Sunday, April 6, 2014

Lynda Benglis at Cheim & Read, Jan-Feb 2014

These new works are vigorous, funky and really fun to walk around, peer into, and experience from
many viewpoints.  They seem to mainly be formed by extruded hollow tubes that are manipulated
by twisting, stacking, combining, leaning into each other.  Openings and negative space shapes enliven
what might feel overly ponderous.  The glazes are slapped on in big, gloppy strokes or allowed to
drip where they will.  Colors are muted putty mauves, pinks as well as bright yellows, reds and
bitumen-like browns and gunmetals.

Saturday, December 31, 2011

Salem Art Works / Jordan Becker




One of the highlights of the late summer/early fall was getting to travel upstate to see Jordan's show of recent pots and visit his woofire kiln at Salem Art Works in upstate New York

John Chamberlain




The last weeks of 2011 saw the passing of the sculptor John Chamberlain, whose welded sculptures made from scrap parts of automobiles never fail to seduce with their world-weary abraded surfaces and paint colors that speak of long useful lives spent going and going more, until going no more. I think when I first saw Chamberlain's work as an art student, I may have romanticized the idea of the possible back-story of a high-speed car smash-up; " Leader Of The Pack " kind of stuff. These images from a recent show had me jazzed more by the fluidity of shapes in space, almost brushstroke-like in many instances. And this time I was the one traveling: forward, backward, around the perimeter, looking into the nooks and crannies, then doing the step-out and reverse to get the big picture again. Just the way I like to experience sculpture.

Just One Of Those Things



Sittin' on the street. A cardboard box, minding its own bizness. Bustin' out all over.

some Street Art




Quickly after the passing of Steve Jobs this fall, I happened upon this two-sided tribute on Bond Street between Bowery & Lafayette in my neighborhood. With cut strips of photos attached to opposing sides of an iron fence, one sees separate images from early and late in the life of Jobs.

Sunday, May 22, 2011

Sunday, February 27, 2011

might as well be spring


Only a short time ago, I was finding frozen tree branch ice sculptures on this street. Today, for some reason, a trio of dirt-colored flip-flops. ?

Monday, February 14, 2011

fish cup, part 2


The last post showed a cup I said reminded me of a fish. I decided to make a companion cup, and I show them together here. The head of the fish is the new cup's handle.

Monday, February 7, 2011

little fish


this recent small cup has a shape that reminds me of a fish in motion.
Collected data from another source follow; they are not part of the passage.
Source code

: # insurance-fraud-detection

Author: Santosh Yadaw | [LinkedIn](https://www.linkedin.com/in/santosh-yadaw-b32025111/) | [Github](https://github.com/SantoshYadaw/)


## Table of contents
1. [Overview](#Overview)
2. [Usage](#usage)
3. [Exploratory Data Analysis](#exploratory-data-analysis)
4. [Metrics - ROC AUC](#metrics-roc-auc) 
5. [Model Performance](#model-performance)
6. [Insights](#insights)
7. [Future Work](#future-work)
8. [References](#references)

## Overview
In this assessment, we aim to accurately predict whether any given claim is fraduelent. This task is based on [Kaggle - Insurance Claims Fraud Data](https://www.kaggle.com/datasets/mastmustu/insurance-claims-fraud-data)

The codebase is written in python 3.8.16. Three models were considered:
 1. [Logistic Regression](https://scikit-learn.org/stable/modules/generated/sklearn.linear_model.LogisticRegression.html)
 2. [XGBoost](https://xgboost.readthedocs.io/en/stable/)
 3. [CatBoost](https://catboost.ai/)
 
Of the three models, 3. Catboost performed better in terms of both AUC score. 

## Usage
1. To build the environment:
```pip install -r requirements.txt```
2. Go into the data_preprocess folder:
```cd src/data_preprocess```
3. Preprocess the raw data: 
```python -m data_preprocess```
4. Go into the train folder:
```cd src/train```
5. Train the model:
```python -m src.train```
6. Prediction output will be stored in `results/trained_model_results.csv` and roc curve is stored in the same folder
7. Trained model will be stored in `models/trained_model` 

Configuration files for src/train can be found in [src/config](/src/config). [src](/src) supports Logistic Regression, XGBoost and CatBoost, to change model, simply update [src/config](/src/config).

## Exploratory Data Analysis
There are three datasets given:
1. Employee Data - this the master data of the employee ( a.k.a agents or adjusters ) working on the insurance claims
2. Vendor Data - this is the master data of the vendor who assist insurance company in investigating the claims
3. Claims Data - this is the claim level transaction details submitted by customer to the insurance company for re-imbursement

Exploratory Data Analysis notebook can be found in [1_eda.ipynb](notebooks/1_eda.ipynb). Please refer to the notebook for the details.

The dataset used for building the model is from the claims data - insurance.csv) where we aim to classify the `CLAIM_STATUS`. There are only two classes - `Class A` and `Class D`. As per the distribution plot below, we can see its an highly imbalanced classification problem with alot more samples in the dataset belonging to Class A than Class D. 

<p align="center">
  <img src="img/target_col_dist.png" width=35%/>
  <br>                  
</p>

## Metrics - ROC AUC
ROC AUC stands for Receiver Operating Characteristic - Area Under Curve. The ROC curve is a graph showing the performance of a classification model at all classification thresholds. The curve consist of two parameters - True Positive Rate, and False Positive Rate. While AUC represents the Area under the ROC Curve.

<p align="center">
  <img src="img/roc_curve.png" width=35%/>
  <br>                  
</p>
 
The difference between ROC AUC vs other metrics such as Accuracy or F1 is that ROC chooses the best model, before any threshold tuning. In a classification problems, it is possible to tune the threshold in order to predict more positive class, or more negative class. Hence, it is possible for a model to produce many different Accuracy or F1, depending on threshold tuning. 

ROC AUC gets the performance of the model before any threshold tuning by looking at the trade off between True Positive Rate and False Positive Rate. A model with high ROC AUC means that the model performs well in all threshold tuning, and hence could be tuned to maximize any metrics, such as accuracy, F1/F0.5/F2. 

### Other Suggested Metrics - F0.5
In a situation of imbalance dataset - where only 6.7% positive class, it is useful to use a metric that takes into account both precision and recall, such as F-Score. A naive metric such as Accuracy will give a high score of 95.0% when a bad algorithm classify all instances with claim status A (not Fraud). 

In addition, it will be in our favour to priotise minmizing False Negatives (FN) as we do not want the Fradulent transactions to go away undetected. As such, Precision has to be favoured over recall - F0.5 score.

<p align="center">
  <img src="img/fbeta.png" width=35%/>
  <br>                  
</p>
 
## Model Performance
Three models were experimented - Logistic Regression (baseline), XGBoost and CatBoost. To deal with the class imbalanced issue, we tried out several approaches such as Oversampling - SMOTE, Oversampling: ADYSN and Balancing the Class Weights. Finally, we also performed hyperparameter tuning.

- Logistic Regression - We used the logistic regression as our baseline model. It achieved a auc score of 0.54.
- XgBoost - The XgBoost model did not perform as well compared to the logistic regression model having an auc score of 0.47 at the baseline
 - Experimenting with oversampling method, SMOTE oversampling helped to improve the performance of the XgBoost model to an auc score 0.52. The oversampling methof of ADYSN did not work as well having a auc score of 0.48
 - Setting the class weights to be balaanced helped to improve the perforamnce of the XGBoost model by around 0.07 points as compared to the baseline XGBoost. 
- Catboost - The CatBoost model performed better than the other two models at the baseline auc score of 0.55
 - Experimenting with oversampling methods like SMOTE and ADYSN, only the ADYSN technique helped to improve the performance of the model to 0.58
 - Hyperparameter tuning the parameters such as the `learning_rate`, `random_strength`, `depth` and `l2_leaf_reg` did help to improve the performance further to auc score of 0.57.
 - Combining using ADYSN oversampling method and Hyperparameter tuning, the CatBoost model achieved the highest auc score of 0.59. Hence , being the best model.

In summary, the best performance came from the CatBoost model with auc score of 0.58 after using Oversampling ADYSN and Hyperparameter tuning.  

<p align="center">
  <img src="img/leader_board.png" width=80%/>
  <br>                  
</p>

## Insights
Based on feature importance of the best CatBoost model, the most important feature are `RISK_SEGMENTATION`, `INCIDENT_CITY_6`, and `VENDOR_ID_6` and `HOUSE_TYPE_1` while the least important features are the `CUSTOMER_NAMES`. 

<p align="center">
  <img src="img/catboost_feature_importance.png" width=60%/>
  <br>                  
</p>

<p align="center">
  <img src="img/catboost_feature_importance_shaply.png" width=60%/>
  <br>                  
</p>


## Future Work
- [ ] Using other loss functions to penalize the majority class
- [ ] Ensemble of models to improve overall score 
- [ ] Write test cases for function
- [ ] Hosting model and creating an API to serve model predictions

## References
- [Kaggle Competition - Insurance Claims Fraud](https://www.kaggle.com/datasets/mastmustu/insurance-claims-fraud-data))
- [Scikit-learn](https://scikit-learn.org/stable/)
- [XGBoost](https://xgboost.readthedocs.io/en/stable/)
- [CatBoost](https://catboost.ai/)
Saturday, February 5, 2011

ice readymade



Messy weather, even unpleasantly so. Ice-encased branches. but still pretty cool when the warmer softening moment lets you lift off a perfectly formed cast of delicate twig. amazing that even the texture of the bark is perfectly preserved. for a minute.

Sunday, December 5, 2010


These two unusual double-handled pieces were said to be found together. A nice set.

handle



This cup is identified as a tankard, although it is too curvy and diminutive to approach what I consider a tankard, but the thin strap handle is kind of mod-feeling.

Footsie




a bronze foot and a marble hand that have become separated from their owners.

The Daily Grind




I love finding clay figurines, from any time and culture, that depict people at work. Here we see grinding and baking in what appears to be a clay oven.

Wild Kingdom





Pyxis



When I saw these at the Met, I thought of the similar type things I've seen lately made by Julie Knight or Deb Reed. I have always loved these cutaway-style feet.

There's No Stoppin' the Cretans from Hoppin'


A very early cup from Minoan Crete is unglazed except for the iron-rich slip decoration over a calcium-rich lowfire clay body.

Barbotine





Some evidence of the longstanding preoccupation we here at the Dojo have had with pinecones. It was nice to stumble upon this second century A.D. roman terracotta jar, said to have been found in Gaul, and described as having "barbotine decoration". A little digging leads me to state that barbotine is the same technique I would call slip trailing, namely, piping a semi-liquid slurry onto a leatherhard pot to produce a raised texture ( not the way my vase shape was decorated ).



Alongside the decorative, the breathtaking, and the puzzling ancient artifacts it is also fun to see this comparison of unglazed, strictly functional jars which present minor variations on the same container. The ability to easily seal up the top for efficient transport, the double handles to enable two people to off-load and carry, and the tapering base that may have helped them nest together better when laid on their sides were the considerations that dictated these shapes. Clays from different locales show a range of color and texture.
Excavations which describe finding literal hill-sized castoffs of similar jars give a perspective onto their discardability, however surprising that may seem to us now.


This lineup of utilitarian large vessels made me think of of a project arraying oversize narrow-necked bottles made by GHP resident artist Will Coggin last year.